The majorities are relatively small. Republicans will have an 83-67 margin in the House and an 18-13 edge in the Senate. There is plenty of spitting between members of the parties, however. One bit of evidence will take form this week, as the Senate considers whether to change a rule that effectively gives Republicans control over which legislation gets considered. The GOP lost one Senate seat in the 2020 election; without a rule change, it’ll need at least one Democrat’s approval to proceed with debate on any given bill.

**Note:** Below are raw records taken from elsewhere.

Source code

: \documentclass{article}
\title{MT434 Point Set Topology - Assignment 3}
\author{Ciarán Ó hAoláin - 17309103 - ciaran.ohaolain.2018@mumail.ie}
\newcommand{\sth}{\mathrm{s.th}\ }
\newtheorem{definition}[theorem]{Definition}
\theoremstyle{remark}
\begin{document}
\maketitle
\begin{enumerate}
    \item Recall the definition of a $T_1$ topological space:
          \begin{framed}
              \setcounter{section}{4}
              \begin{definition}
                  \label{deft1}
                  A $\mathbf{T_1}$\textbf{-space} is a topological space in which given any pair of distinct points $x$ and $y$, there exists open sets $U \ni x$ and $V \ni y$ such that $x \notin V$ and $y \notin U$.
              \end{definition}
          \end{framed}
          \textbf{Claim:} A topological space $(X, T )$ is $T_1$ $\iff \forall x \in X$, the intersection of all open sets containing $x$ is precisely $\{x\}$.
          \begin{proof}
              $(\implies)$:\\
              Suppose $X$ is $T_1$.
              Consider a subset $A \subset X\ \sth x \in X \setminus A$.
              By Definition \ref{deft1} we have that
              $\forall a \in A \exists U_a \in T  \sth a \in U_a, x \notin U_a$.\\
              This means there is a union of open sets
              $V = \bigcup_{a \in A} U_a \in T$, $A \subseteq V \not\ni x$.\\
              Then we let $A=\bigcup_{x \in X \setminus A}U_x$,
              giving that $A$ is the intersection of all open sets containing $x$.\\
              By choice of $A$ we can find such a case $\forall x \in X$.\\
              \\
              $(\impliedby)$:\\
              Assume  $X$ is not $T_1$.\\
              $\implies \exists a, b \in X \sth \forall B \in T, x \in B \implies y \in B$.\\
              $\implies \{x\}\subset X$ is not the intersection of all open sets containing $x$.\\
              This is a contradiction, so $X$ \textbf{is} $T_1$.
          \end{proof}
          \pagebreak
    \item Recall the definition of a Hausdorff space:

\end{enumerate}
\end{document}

The factions in the two major parties, evident in national politics, could color this legislative session in Texas. Republicans in the Legislature have been bickering internally for years over ideology and practice — a debate that mirrors national politics and its differences between Trumpers and “Never Trumpers,” between disrupters and the establishment, between moderates and conservatives.
Texas has its share of that, and you’ll see some of it during the session as lawmakers and other politicos mouth off — like they always do.
Except on the most partisan issues, however, they’ve been able to avoid the ways of lawmakers in Washington. At a time when the parallels are so strong between national issues and state issues, and between national politics and state politics, the Texas way of legislating is in for a stress test, starting Tuesday.